Scholars once referred to the years spanning 1540 to 1715 as part of the forgotten centuries in the Native American history of the South. In recent years, however, archaeologists, anthropologists, and historians have shed more light on this period's history, and Robbie Ethridge has done a service in compiling and synthesizing all the new work into one much-needed volume. She has also contributed some original research of her own, and the book as a whole represents a refreshing conceptualization. Ethridge's theme is one of transformation: she shows how southern Native Americans, from Mississippian times to the early eighteenth century, changed and restructured their societies under the weight of a European invasion. Within what she calls the Mississippian shatter zone, natives faced the devastating Hernando de Soto expedition in the 1540s, the advent of horrific Old World diseases, the introduction of the Spanish mission system, and periodic entanglement in colonial wars as the Spanish, French, and English fought for control of the region. Yet Ethridge claims that European trade, notably the Indian slave trade, served as the most destructive force and greatest impetus for change among southern natives. She helps illustrate this fact by using the Chickasaws—descendants of the Mississippian chiefdom of Chicaza—as a focus group. In reaction to the turmoil going on around them and the need for European trade goods (including guns), the Chickasaws became a “militaristic slaving society” (p. 155), preying on neighboring tribes to supply the Europeans with captive laborers.

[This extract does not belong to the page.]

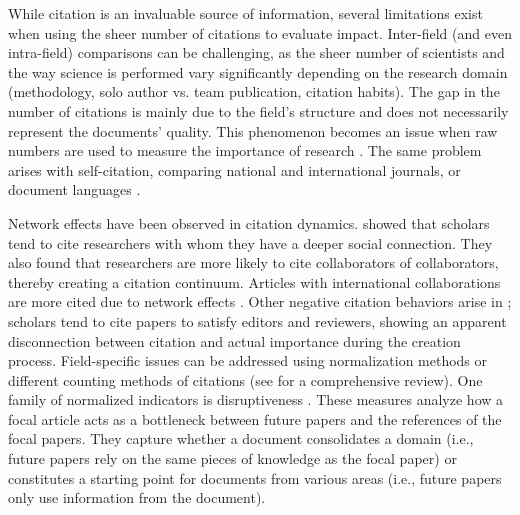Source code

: While citation is an invaluable source of information, several limitations exist when using the sheer number of citations to evaluate impact. Inter-field (and even intra-field) comparisons can be challenging, as the sheer number of scientists and the way science is performed vary significantly depending on the research domain (methodology, solo author vs. team publication, citation habits). The gap in the number of citations is mainly due to the field's structure and does not necessarily represent the documents' quality. This phenomenon becomes an issue when raw numbers are used to measure the importance of research \citep{purkayastha2019comparison}. The same problem arises with self-citation, comparing national and international journals, or document languages \citep{van2001language}.

Network effects have been observed in citation dynamics. \cite{wallace2012small} showed that scholars tend to cite researchers with whom they have a deeper social connection. They also found that researchers are more likely to cite collaborators of collaborators, thereby creating a citation continuum. Articles with international collaborations are more cited due to network effects \citep{wagner2019international}. Other negative citation behaviors arise in \cite{bornmann2008citation}; scholars tend to cite papers to satisfy editors and reviewers, showing an apparent disconnection between citation and actual importance during the creation process. Field-specific issues can be addressed using normalization methods or different counting methods of citations (see \cite{waltman2016review} for a comprehensive review).
One family of normalized indicators is disruptiveness \citep{wu2019large,wu2019solo,wu_wu_2019,bu2019multi,bornmann1911disruption}. These measures analyze how a focal article acts as a bottleneck between future papers and the references of the focal papers. They capture whether a document consolidates a domain (i.e., future papers rely on the same pieces of knowledge as the focal paper) or constitutes a starting point for documents from various areas (i.e., future papers only use information from the document).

Here Ethridge makes another important contribution to our understanding of Indian life in the South by tying the collapse of the Mississippian chiefdoms and the creation of the coalescent Indian confederacies of the eighteenth century—including Choctaws, Creeks, and Chickasaws—to the emerging world economy in which the South was a “strategic outpost” supplying the core capitalist countries of Europe, most notably England, with “labor and resources” (p. 90). Too often, historians have neglected the world systems concept as an integrating technique that enables world and American history to be linked together for a better understanding of each.